### TASK BRIEF
Could each record be written out again exactly as it stands?

### SUPPLIED DATA
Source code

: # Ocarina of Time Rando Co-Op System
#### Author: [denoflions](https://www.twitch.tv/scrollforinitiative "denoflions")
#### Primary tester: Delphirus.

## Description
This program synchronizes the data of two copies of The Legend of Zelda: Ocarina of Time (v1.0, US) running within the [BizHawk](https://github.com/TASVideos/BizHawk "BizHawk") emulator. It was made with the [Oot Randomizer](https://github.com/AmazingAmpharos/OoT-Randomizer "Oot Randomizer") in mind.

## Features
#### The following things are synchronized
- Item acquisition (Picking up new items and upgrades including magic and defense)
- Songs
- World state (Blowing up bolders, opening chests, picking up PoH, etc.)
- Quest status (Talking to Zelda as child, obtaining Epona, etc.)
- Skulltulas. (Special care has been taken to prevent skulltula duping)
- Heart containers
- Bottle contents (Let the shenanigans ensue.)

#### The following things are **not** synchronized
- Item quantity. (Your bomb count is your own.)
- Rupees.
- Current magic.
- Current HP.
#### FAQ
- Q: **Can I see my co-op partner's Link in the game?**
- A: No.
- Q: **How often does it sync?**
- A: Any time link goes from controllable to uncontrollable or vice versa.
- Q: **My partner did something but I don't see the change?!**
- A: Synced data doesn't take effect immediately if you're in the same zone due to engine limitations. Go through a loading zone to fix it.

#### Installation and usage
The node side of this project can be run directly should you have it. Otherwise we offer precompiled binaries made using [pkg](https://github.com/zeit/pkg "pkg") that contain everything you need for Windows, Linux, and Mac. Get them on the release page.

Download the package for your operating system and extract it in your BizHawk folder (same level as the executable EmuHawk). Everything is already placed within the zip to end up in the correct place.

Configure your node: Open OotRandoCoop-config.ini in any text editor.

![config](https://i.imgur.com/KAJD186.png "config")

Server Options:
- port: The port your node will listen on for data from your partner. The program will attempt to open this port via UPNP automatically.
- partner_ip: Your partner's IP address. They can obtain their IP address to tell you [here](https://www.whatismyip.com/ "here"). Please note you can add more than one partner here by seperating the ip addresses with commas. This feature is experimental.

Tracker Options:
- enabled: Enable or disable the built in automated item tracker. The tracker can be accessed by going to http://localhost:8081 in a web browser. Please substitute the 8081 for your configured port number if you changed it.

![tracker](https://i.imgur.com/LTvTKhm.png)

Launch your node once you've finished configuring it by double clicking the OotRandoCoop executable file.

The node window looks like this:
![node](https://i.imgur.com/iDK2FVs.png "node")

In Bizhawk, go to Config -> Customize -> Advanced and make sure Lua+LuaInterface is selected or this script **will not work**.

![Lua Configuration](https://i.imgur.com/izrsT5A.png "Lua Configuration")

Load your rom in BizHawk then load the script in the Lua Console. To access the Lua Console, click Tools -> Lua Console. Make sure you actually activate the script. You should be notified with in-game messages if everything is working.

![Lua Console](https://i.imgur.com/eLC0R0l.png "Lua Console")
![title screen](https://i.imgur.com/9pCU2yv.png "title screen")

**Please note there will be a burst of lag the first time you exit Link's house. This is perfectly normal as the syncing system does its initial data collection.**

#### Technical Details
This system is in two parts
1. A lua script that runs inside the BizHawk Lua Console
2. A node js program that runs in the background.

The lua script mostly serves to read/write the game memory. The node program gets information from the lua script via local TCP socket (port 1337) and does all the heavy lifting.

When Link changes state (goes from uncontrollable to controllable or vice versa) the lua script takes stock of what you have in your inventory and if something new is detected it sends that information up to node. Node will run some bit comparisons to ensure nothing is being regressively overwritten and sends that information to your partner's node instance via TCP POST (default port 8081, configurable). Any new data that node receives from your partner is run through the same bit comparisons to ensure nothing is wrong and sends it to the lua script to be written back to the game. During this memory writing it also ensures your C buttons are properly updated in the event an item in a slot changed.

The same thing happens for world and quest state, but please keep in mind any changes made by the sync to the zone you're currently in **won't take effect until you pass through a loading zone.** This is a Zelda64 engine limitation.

### EXERCISE RESULT
Source code

: # Ocarina of Time Rando Co-Op System
#### Author: [denoflions](https://www.twitch.tv/scrollforinitiative "denoflions")
#### Primary tester: Delphirus.

## Description
This program synchronizes the data of two copies of The Legend of Zelda: Ocarina of Time (v1.0, US) running within the [BizHawk](https://github.com/TASVideos/BizHawk "BizHawk") emulator. It was made with the [Oot Randomizer](https://github.com/AmazingAmpharos/OoT-Randomizer "Oot Randomizer") in mind.

## Features
#### The following things are synchronized
- Item acquisition (Picking up new items and upgrades including magic and defense)
- Songs
- World state (Blowing up bolders, opening chests, picking up PoH, etc.)
- Quest status (Talking to Zelda as child, obtaining Epona, etc.)
- Skulltulas. (Special care has been taken to prevent skulltula duping)
- Heart containers
- Bottle contents (Let the shenanigans ensue.)

#### The following things are **not** synchronized
- Item quantity. (Your bomb count is your own.)
- Rupees.
- Current magic.
- Current HP.
#### FAQ
- Q: **Can I see my co-op partner's Link in the game?**
- A: No.
- Q: **How often does it sync?**
- A: Any time link goes from controllable to uncontrollable or vice versa.
- Q: **My partner did something but I don't see the change?!**
- A: Synced data doesn't take effect immediately if you're in the same zone due to engine limitations. Go through a loading zone to fix it.

#### Installation and usage
The node side of this project can be run directly should you have it. Otherwise we offer precompiled binaries made using [pkg](https://github.com/zeit/pkg "pkg") that contain everything you need for Windows, Linux, and Mac. Get them on the release page.

Download the package for your operating system and extract it in your BizHawk folder (same level as the executable EmuHawk). Everything is already placed within the zip to end up in the correct place.

Configure your node: Open OotRandoCoop-config.ini in any text editor.

![config](https://i.imgur.com/KAJD186.png "config")

Server Options:
- port: The port your node will listen on for data from your partner. The program will attempt to open this port via UPNP automatically.
- partner_ip: Your partner's IP address. They can obtain their IP address to tell you [here](https://www.whatismyip.com/ "here"). Please note you can add more than one partner here by seperating the ip addresses with commas. This feature is experimental.

Tracker Options:
- enabled: Enable or disable the built in automated item tracker. The tracker can be accessed by going to http://localhost:8081 in a web browser. Please substitute the 8081 for your configured port number if you changed it.

![tracker](https://i.imgur.com/LTvTKhm.png)

Launch your node once you've finished configuring it by double clicking the OotRandoCoop executable file.

The node window looks like this:
![node](https://i.imgur.com/iDK2FVs.png "node")

In Bizhawk, go to Config -> Customize -> Advanced and make sure Lua+LuaInterface is selected or this script **will not work**.

![Lua Configuration](https://i.imgur.com/izrsT5A.png "Lua Configuration")

Load your rom in BizHawk then load the script in the Lua Console. To access the Lua Console, click Tools -> Lua Console. Make sure you actually activate the script. You should be notified with in-game messages if everything is working.

![Lua Console](https://i.imgur.com/eLC0R0l.png "Lua Console")
![title screen](https://i.imgur.com/9pCU2yv.png "title screen")

**Please note there will be a burst of lag the first time you exit Link's house. This is perfectly normal as the syncing system does its initial data collection.**

#### Technical Details
This system is in two parts
1. A lua script that runs inside the BizHawk Lua Console
2. A node js program that runs in the background.

The lua script mostly serves to read/write the game memory. The node program gets information from the lua script via local TCP socket (port 1337) and does all the heavy lifting.

When Link changes state (goes from uncontrollable to controllable or vice versa) the lua script takes stock of what you have in your inventory and if something new is detected it sends that information up to node. Node will run some bit comparisons to ensure nothing is being regressively overwritten and sends that information to your partner's node instance via TCP POST (default port 8081, configurable). Any new data that node receives from your partner is run through the same bit comparisons to ensure nothing is wrong and sends it to the lua script to be written back to the game. During this memory writing it also ensures your C buttons are properly updated in the event an item in a slot changed.

The same thing happens for world and quest state, but please keep in mind any changes made by the sync to the zone you're currently in **won't take effect until you pass through a loading zone.** This is a Zelda64 engine limitation.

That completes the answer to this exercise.